• TASK ITEM
Please return every line from the entries that has the string "test" in it.

*** INFORMATION SHOWN Section Begins ***

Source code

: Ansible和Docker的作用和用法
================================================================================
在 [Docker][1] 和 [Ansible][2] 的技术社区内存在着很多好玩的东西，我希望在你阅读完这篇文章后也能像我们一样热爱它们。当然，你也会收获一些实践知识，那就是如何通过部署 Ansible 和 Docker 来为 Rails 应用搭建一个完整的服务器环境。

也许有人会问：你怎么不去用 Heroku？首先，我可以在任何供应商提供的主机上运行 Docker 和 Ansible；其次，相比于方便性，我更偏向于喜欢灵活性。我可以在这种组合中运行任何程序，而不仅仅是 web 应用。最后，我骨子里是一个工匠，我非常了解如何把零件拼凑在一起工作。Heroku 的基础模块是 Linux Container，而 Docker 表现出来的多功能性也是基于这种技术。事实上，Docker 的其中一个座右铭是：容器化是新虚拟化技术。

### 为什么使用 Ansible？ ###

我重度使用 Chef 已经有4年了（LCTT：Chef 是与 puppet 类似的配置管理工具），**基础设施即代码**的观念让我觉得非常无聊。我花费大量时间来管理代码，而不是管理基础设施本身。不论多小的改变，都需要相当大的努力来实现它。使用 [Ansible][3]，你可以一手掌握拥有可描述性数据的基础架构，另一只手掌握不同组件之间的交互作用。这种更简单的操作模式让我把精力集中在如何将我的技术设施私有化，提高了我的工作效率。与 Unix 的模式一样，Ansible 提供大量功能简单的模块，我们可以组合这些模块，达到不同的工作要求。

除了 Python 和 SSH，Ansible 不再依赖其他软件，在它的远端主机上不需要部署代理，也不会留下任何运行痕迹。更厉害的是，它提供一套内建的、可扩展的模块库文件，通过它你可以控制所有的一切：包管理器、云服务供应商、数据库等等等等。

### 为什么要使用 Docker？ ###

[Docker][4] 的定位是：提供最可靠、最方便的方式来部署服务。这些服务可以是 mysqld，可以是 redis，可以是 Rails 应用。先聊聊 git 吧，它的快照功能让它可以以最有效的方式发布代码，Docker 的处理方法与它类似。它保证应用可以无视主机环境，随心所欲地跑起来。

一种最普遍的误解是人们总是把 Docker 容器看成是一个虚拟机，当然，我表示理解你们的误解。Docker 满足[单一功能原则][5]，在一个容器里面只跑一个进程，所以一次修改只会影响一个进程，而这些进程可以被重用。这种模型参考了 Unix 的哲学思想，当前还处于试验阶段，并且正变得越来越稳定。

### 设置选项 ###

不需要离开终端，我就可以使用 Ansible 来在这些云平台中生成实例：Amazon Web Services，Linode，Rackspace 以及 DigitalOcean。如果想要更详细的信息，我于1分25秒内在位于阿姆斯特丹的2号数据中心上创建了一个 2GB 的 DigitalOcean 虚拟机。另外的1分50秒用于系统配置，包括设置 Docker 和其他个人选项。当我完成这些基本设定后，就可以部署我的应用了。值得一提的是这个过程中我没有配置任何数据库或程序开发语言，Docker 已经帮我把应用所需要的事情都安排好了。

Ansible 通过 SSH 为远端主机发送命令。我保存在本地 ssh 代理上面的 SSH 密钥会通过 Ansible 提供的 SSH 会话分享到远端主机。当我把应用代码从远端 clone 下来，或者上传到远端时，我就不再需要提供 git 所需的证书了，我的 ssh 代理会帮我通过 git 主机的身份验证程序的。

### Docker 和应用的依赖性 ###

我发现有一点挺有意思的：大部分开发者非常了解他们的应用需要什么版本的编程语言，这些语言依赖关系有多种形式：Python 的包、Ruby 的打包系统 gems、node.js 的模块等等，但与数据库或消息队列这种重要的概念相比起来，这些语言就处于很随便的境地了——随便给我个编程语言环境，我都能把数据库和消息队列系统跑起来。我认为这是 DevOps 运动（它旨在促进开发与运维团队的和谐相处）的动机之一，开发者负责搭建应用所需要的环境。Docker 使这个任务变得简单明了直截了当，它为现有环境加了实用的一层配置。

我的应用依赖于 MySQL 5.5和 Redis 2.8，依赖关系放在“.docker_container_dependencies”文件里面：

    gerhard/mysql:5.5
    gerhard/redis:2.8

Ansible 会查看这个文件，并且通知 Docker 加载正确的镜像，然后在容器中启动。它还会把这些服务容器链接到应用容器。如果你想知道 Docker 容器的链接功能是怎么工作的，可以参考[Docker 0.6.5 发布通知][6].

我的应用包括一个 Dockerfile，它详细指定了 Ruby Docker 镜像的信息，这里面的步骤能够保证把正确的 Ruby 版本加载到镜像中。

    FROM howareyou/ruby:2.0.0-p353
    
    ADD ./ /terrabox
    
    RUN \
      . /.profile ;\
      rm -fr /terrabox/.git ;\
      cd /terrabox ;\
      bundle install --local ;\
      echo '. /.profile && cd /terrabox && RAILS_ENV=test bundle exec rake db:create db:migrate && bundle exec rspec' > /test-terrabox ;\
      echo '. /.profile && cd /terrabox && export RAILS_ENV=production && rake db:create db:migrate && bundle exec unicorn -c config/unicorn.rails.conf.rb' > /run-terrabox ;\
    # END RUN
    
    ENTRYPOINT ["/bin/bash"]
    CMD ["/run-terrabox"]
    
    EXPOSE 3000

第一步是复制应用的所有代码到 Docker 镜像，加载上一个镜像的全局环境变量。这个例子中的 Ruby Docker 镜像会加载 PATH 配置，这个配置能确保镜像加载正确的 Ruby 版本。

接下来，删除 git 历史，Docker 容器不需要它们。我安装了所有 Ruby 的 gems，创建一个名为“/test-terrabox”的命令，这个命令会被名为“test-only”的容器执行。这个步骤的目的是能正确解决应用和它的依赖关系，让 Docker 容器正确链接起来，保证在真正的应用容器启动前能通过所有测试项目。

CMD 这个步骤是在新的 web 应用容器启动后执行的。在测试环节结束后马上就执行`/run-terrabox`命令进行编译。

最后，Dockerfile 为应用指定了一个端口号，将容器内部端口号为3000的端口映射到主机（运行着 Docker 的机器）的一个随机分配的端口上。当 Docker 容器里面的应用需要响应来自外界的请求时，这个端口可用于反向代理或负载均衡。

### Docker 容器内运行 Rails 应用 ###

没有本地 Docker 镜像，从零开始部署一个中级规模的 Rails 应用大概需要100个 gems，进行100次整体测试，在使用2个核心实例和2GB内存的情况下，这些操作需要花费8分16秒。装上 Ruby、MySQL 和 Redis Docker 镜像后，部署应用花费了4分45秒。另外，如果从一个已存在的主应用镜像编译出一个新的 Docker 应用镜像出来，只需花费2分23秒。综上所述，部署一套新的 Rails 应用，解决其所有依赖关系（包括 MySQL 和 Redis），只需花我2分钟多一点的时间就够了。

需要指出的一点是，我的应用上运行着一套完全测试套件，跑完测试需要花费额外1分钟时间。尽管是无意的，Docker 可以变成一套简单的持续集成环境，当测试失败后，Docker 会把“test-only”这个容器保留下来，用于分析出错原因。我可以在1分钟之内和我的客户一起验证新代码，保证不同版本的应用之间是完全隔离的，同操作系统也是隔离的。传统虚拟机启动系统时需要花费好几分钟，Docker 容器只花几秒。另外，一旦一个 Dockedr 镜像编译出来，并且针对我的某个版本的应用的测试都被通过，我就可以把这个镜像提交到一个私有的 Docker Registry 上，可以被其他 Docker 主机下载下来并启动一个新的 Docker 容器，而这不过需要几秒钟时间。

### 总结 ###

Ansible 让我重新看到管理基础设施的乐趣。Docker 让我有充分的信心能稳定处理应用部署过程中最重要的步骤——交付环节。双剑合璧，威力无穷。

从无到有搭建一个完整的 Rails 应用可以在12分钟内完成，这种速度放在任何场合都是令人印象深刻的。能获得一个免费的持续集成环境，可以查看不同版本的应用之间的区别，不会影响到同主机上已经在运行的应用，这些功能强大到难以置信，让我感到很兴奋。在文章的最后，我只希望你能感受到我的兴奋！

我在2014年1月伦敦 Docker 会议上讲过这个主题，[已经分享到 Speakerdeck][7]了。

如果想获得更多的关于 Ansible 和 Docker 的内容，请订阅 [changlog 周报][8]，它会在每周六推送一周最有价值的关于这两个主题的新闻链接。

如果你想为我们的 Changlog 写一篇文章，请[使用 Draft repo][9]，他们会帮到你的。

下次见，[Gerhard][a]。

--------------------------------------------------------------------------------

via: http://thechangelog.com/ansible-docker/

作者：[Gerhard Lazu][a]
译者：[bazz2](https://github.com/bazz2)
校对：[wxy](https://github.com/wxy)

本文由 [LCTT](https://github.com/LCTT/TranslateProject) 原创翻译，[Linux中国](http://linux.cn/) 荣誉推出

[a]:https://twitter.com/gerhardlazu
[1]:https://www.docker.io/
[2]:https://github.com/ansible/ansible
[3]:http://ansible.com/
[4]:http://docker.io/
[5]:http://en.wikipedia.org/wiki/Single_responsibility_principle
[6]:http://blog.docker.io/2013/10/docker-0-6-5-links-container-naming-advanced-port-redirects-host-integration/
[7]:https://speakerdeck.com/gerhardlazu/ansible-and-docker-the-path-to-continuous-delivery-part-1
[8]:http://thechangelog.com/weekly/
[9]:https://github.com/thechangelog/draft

*** INFORMATION SHOWN Section Ends ***

• RESPONSE
      echo '. /.profile && cd /terrabox && RAILS_ENV=test bundle exec rake db:create db:migrate && bundle exec rspec' > /test-terrabox ;\
接下来，删除 git 历史，Docker 容器不需要它们。我安装了所有 Ruby 的 gems，创建一个名为“/test-terrabox”的命令，这个命令会被名为“test-only”的容器执行。这个步骤的目的是能正确解决应用和它的依赖关系，让 Docker 容器正确链接起来，保证在真正的应用容器启动前能通过所有测试项目。
需要指出的一点是，我的应用上运行着一套完全测试套件，跑完测试需要花费额外1分钟时间。尽管是无意的，Docker 可以变成一套简单的持续集成环境，当测试失败后，Docker 会把“test-only”这个容器保留下来，用于分析出错原因。我可以在1分钟之内和我的客户一起验证新代码，保证不同版本的应用之间是完全隔离的，同操作系统也是隔离的。传统虚拟机启动系统时需要花费好几分钟，Docker 容器只花几秒。另外，一旦一个 Dockedr 镜像编译出来，并且针对我的某个版本的应用的测试都被通过，我就可以把这个镜像提交到一个私有的 Docker Registry 上，可以被其他 Docker 主机下载下来并启动一个新的 Docker 容器，而这不过需要几秒钟时间。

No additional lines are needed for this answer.